No one would imagine that Bartok's quartets need a new recording, but in Qts. #2, #4, and #6 the Euclids bring to bear some toustanding qualities. the recorded sound is gorgeous, far and away the best I've ever heard in these works; it leaves the muzzy Alban Berg Qt. recording on EMI and the overly bright, even glaring Emerson Qt. version on DG in the dust, notwithstanding that both are outstanding accounts musically. Secondly, the Euclids are individual players with a compelling, even ravishing sound. You can taste the timbre of each instrument. finally, they are so skilled that these difficult works come off as second nature. This is a testament, I think, to a younger generation of post-Kronos, post-Emerson quartets who consider their calling to be hip. At their website the Euclids pose with the buzz cuts and body-hugging couture one might see on a sunny day along the Left Bank in Paris.

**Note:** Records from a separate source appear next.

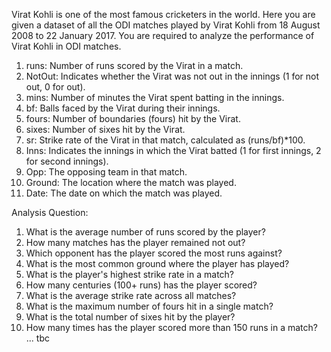 Virat Kohli is one of the most famous cricketers in the world. Here you are given a dataset of all the ODI matches played by Virat Kohli from 18 August 2008 to 22 January 2017. You are required to analyze the performance of Virat Kohli in ODI matches.

1. runs: Number of runs scored by the Virat in a match.
2. NotOut: Indicates whether the Virat was not out in the innings (1 for not out, 0 for out).
3. mins: Number of minutes the Virat spent batting in the innings.
4. bf: Balls faced by the Virat during their innings.
5. fours: Number of boundaries (fours) hit by the Virat.
6. sixes: Number of sixes hit by the Virat.
7. sr: Strike rate of the Virat in that match, calculated as (runs/bf)*100.
8. Inns: Indicates the innings in which the Virat batted (1 for first innings, 2 for second innings).
9. Opp: The opposing team in that match.
10. Ground: The location where the match was played.
11. Date: The date on which the match was played.


Analysis Question:
1. What is the average number of runs scored by the player?
2. How many matches has the player remained not out?
3. Which opponent has the player scored the most runs against?
4. What is the most common ground where the player has played?
5. What is the player's highest strike rate in a match?
6. How many centuries (100+ runs) has the player scored?
7. What is the average strike rate across all matches?
8. What is the maximum number of fours hit in a single match?
9. What is the total number of sixes hit by the player?
10. How many times has the player scored more than 150 runs in a match?
... tbc
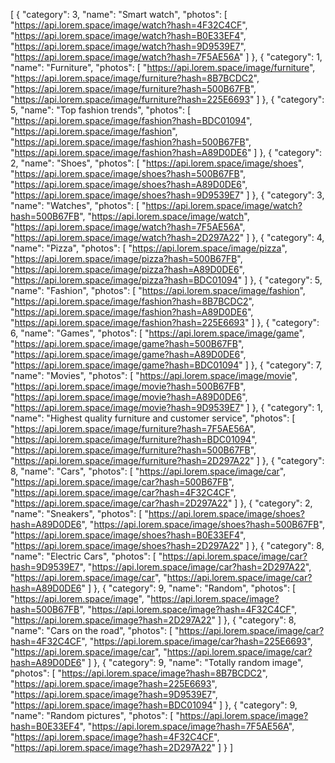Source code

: [
{
"category": 3,
"name": "Smart watch",
"photos": [
"https://api.lorem.space/image/watch?hash=4F32C4CF",
"https://api.lorem.space/image/watch?hash=B0E33EF4",
"https://api.lorem.space/image/watch?hash=9D9539E7",
"https://api.lorem.space/image/watch?hash=7F5AE56A"
]
},
{
"category": 1,
"name": "Furniture",
"photos": [
"https://api.lorem.space/image/furniture",
"https://api.lorem.space/image/furniture?hash=8B7BCDC2",
"https://api.lorem.space/image/furniture?hash=500B67FB",
"https://api.lorem.space/image/furniture?hash=225E6693"
]
},
{
"category": 5,
"name": "Top fashion trends",
"photos": [
"https://api.lorem.space/image/fashion?hash=BDC01094",
"https://api.lorem.space/image/fashion",
"https://api.lorem.space/image/fashion?hash=500B67FB",
"https://api.lorem.space/image/fashion?hash=A89D0DE6"
]
},
{
"category": 2,
"name": "Shoes",
"photos": [
"https://api.lorem.space/image/shoes",
"https://api.lorem.space/image/shoes?hash=500B67FB",
"https://api.lorem.space/image/shoes?hash=A89D0DE6",
"https://api.lorem.space/image/shoes?hash=9D9539E7"
]
},
{
"category": 3,
"name": "Watches",
"photos": [
"https://api.lorem.space/image/watch?hash=500B67FB",
"https://api.lorem.space/image/watch",
"https://api.lorem.space/image/watch?hash=7F5AE56A",
"https://api.lorem.space/image/watch?hash=2D297A22"
]
},
{
"category": 4,
"name": "Pizza",
"photos": [
"https://api.lorem.space/image/pizza",
"https://api.lorem.space/image/pizza?hash=500B67FB",
"https://api.lorem.space/image/pizza?hash=A89D0DE6",
"https://api.lorem.space/image/pizza?hash=BDC01094"
]
},
{
"category": 5,
"name": "Fashion",
"photos": [
"https://api.lorem.space/image/fashion",
"https://api.lorem.space/image/fashion?hash=8B7BCDC2",
"https://api.lorem.space/image/fashion?hash=A89D0DE6",
"https://api.lorem.space/image/fashion?hash=225E6693"
]
},
{
"category": 6,
"name": "Games",
"photos": [
"https://api.lorem.space/image/game",
"https://api.lorem.space/image/game?hash=500B67FB",
"https://api.lorem.space/image/game?hash=A89D0DE6",
"https://api.lorem.space/image/game?hash=BDC01094"
]
},
{
"category": 7,
"name": "Movies",
"photos": [
"https://api.lorem.space/image/movie",
"https://api.lorem.space/image/movie?hash=500B67FB",
"https://api.lorem.space/image/movie?hash=A89D0DE6",
"https://api.lorem.space/image/movie?hash=9D9539E7"
]
},
{
"category": 1,
"name": "Highest quality furniture and customer service",
"photos": [
"https://api.lorem.space/image/furniture?hash=7F5AE56A",
"https://api.lorem.space/image/furniture?hash=BDC01094",
"https://api.lorem.space/image/furniture?hash=500B67FB",
"https://api.lorem.space/image/furniture?hash=2D297A22"
]
},
{
"category": 8,
"name": "Cars",
"photos": [
"https://api.lorem.space/image/car",
"https://api.lorem.space/image/car?hash=500B67FB",
"https://api.lorem.space/image/car?hash=4F32C4CF",
"https://api.lorem.space/image/car?hash=2D297A22"
]
},
{
"category": 2,
"name": "Sneakers",
"photos": [
"https://api.lorem.space/image/shoes?hash=A89D0DE6",
"https://api.lorem.space/image/shoes?hash=500B67FB",
"https://api.lorem.space/image/shoes?hash=B0E33EF4",
"https://api.lorem.space/image/shoes?hash=2D297A22"
]
},
{
"category": 8,
"name": "Electric Cars",
"photos": [
"https://api.lorem.space/image/car?hash=9D9539E7",
"https://api.lorem.space/image/car?hash=2D297A22",
"https://api.lorem.space/image/car",
"https://api.lorem.space/image/car?hash=A89D0DE6"
]
},
{
"category": 9,
"name": "Random",
"photos": [
"https://api.lorem.space/image",
"https://api.lorem.space/image?hash=500B67FB",
"https://api.lorem.space/image?hash=4F32C4CF",
"https://api.lorem.space/image?hash=2D297A22"
]
},
{
"category": 8,
"name": "Cars on the road",
"photos": [
"https://api.lorem.space/image/car?hash=4F32C4CF",
"https://api.lorem.space/image/car?hash=225E6693",
"https://api.lorem.space/image/car",
"https://api.lorem.space/image/car?hash=A89D0DE6"
]
},
{
"category": 9,
"name": "Totally random image",
"photos": [
"https://api.lorem.space/image?hash=8B7BCDC2",
"https://api.lorem.space/image?hash=225E6693",
"https://api.lorem.space/image?hash=9D9539E7",
"https://api.lorem.space/image?hash=BDC01094"
]
},
{
"category": 9,
"name": "Random pictures",
"photos": [
"https://api.lorem.space/image?hash=B0E33EF4",
"https://api.lorem.space/image?hash=7F5AE56A",
"https://api.lorem.space/image?hash=4F32C4CF",
"https://api.lorem.space/image?hash=2D297A22"
]
}
]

I don't know what tis group would do in late Beethoven or Mozart, but Bartok's quartets are amenable to to the kind of clean, precise, highly articulated style that the Euclids share with the Emersons. They are less aggressive, more witty and varied, and meticulous about capturing every hairpin turn in mood and texture, of which these three works are full to the brim. I won't detail the three performances, because anyone interested in the Euclid Qt. is highly likely to already know Bartok's output. If you fall into that category, here's a real treat awaiting you.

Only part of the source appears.